5.1 Grafana Alerting Rules

Grafana Unified Alerting evaluates PromQL and LogQL expressions on a schedule and fires alerts to contact points (PagerDuty, Slack, email).

# alerting-rules.yaml (provisioned via ConfigMap)
apiVersion: 1
groups:
  - orgId: 1
    name: warmwind-critical
    folder: Warmwind Alerts
    interval: 1m
    rules:
      - uid: high-error-rate
        title: "API Error Rate > 1%"
        condition: C
        data:
          - refId: A
            datasourceUid: prometheus
            model:
              expr: >
                100 * sum(rate(http_requests_total{namespace="warmwind", status_code=~"5.."}[5m]))
                / sum(rate(http_requests_total{namespace="warmwind"}[5m]))
              instant: true
          - refId: B
            datasourceUid: "__expr__"
            model:
              type: reduce
              expression: A
              reducer: last
          - refId: C
            datasourceUid: "__expr__"
            model:
              type: threshold
              expression: B
              conditions:
                - evaluator:
                    type: gt
                    params: [1]  # > 1%
        for: 5m
        labels:
          severity: critical
          team: backend
        annotations:
          summary: "API 5xx error rate is {{ $values.B }}%"
          runbook_url: "https://wiki.warmwind.dev/runbooks/api-error-rate"

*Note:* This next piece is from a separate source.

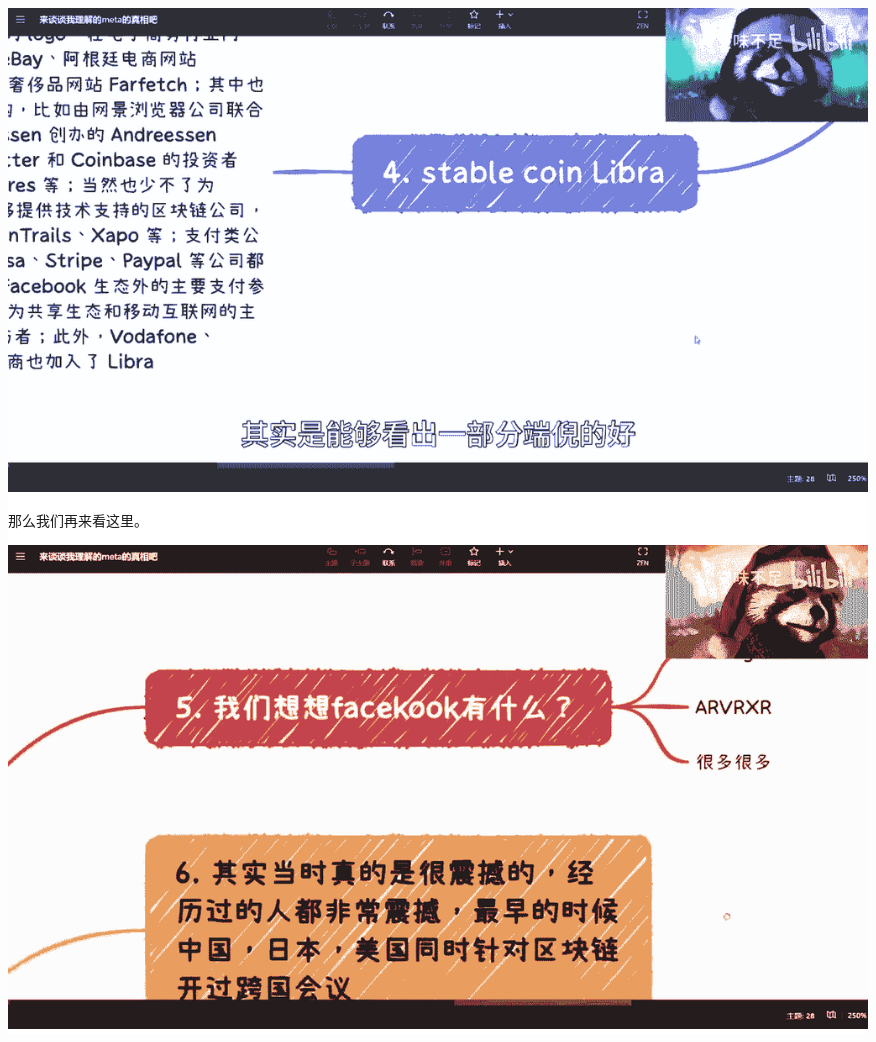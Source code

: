 ![](img/fe8ea5b3d9b2125ba57b372b9ff8e85e_15.png)

那么我们再来看这里。

![](img/fe8ea5b3d9b2125ba57b372b9ff8e85e_17.png)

      - uid: queue-buildup
        title: "BullMQ Queue Depth > 50"
        condition: C
        data:
          - refId: A
            datasourceUid: prometheus
            model:
              expr: "max(bullmq_waiting_jobs{queue=\"agent-sessions\"})"
              instant: true
          - refId: B
            datasourceUid: "__expr__"
            model:
              type: reduce
              expression: A
              reducer: last
          - refId: C
            datasourceUid: "__expr__"
            model:
              type: threshold
              expression: B
              conditions:
                - evaluator:
                    type: gt
                    params: [50]
        for: 3m
        labels:
          severity: warning
          team: backend
        annotations:
          summary: "Agent session queue has {{ $values.B }} waiting jobs"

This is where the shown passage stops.